Martha Lane Fox has spent her career as a champion for digital technology. She was the co-founder of Lastminute.com, the travel website that was of the first dotcom boom, which floated at an over inflated share price. The boom then turned to bust, causing the share prices to crash. She then spent three years building it back up with her co-founder, Brent Hoberman, before selling it, making herself a cool £13m in the process!

Martha credits her insanely privileged education, an unbelievably loving home life and massive amounts of luck to her success. But she has also experienced more than her fair share of bad luck. In 2004, shortly after leaving Lastminute.com, she suffered a horrific car accident in Morocco in 2004. She was not expected to survive. She broke 28 bones, smashed her pelvis, suffered a stroke, spent over a year in hospital, and is still dealing with the ongoing health issues it’s caused. She is left needing to use a walking stick, with constant pain and has had 28 operations in total.

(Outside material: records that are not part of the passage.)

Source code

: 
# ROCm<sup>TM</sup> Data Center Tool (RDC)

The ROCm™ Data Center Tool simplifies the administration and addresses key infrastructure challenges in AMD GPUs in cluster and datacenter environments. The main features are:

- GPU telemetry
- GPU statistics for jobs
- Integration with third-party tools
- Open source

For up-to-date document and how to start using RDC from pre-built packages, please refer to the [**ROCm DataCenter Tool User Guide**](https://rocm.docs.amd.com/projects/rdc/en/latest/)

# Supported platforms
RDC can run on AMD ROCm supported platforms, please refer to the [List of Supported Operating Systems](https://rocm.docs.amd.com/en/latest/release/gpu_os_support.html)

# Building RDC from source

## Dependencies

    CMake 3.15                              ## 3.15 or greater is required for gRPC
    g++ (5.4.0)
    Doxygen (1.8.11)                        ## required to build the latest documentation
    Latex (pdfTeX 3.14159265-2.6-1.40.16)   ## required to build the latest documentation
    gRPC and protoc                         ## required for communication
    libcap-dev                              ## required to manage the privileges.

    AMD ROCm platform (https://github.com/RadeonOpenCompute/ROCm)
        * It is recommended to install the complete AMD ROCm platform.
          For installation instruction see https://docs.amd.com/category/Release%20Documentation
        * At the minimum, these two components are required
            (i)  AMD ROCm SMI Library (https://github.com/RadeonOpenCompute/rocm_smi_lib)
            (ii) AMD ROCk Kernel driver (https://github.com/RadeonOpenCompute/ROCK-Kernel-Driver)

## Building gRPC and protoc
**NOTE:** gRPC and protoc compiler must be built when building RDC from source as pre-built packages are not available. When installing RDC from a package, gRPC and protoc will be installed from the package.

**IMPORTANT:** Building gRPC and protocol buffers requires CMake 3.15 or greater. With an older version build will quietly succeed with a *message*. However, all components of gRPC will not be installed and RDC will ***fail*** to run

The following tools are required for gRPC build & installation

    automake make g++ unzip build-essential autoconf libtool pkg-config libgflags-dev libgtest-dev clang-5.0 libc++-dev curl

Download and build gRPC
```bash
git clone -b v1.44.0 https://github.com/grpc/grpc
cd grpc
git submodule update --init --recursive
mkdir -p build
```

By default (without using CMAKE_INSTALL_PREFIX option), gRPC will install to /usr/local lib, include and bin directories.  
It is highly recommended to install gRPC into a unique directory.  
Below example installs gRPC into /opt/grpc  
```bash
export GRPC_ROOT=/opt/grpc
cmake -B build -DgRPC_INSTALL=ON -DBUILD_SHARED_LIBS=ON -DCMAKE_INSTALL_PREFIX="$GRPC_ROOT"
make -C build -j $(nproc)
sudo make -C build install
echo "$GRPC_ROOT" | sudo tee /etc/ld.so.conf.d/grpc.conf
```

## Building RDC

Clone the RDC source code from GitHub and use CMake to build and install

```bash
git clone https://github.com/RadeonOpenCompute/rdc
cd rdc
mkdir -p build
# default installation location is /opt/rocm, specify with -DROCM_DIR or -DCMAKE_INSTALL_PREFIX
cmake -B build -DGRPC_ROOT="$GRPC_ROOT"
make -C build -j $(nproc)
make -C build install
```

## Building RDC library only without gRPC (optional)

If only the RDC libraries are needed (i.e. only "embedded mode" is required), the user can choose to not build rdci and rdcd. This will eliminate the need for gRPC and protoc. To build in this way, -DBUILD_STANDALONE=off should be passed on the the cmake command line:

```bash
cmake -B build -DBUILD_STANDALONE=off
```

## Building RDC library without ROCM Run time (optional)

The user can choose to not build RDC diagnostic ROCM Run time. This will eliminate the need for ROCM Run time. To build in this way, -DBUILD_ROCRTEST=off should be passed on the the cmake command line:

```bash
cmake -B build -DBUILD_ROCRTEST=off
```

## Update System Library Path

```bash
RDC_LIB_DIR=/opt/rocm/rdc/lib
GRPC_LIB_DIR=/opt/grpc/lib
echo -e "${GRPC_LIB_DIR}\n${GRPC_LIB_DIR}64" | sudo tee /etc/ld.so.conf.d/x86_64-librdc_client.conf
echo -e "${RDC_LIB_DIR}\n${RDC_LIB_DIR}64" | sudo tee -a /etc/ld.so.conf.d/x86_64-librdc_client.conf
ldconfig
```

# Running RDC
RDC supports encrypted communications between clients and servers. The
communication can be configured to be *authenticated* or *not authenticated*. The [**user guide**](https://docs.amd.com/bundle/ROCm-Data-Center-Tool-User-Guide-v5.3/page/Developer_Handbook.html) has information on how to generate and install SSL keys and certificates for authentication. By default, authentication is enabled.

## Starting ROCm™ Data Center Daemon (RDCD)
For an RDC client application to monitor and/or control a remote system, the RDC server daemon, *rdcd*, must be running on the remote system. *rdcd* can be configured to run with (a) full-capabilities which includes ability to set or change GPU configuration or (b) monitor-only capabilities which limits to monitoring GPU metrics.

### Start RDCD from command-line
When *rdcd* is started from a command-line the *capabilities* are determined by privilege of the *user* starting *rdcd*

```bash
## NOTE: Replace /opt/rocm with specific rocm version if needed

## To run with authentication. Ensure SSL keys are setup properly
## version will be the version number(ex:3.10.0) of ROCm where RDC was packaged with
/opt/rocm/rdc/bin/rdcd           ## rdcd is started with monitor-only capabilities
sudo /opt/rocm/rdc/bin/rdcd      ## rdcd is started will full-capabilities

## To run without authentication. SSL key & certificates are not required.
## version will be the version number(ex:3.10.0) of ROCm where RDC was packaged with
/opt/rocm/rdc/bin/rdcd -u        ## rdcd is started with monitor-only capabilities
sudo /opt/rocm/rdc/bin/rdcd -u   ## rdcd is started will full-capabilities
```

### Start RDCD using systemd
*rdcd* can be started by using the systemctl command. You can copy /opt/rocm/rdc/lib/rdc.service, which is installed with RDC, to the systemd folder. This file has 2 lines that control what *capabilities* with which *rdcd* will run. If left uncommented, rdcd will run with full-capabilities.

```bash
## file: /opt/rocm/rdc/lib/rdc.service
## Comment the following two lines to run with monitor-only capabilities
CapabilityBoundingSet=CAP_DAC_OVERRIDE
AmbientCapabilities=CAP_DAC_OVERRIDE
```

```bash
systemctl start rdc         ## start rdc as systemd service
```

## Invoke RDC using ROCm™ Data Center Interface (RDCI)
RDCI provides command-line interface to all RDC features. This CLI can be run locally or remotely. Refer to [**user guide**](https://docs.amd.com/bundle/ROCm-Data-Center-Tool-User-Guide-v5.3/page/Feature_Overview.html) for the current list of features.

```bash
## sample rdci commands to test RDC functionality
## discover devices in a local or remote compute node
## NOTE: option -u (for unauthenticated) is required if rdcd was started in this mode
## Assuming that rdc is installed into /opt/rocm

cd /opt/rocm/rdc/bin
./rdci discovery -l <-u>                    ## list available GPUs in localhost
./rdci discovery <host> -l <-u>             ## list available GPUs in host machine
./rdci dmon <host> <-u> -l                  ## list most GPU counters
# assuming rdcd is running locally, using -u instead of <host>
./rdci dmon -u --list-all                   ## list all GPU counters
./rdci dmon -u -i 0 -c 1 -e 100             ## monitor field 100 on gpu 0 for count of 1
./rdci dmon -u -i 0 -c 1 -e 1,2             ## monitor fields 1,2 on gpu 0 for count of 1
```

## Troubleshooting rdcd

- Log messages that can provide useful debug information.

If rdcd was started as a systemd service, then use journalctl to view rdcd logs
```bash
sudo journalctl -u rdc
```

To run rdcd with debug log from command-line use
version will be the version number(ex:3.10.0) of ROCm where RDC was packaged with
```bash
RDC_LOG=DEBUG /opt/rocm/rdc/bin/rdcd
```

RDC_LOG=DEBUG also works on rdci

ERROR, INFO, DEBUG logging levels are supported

With a passion for social causes, she has thrown her energies into the deep and troubling inequality in this country, believing that technological inequality exacerbates social, educational and financial inequalities and is a leader of digital culture and access in the UK.

For three years Martha was the government’s digital champion, working for Gordon Brown then David Cameron and was appointed a crossbench peer in the House of Lords in March 2013. At 42, she is the youngest female member of the House of Lords; she celebrated her nomination by tweeting whether she’d get free cocktails and a set of nipple tassels (the Soho Society supplied the latter)! She is currently chair of Go On UK, a coalition of public and private sector partners that are helping millions more people and organisations online.

She has supported Reprieve for years as well as a children’s legal support charity, Just for Kids Law, and her own grant-making trust, Antigone.

In March 2014, she was appointed Chancellor of the Open University. Martha co-founded and chairs Luckyvoice, revolutionising the karaoke industry. She chairs MakieLab, she is also on the board of Marks & Spencers and the Women’s Prize for Fiction, whilst being a member of the 30 Percent Club that aims to get more women on boards and supports women in business and technology. In 2013 Martha was awarded a CBE.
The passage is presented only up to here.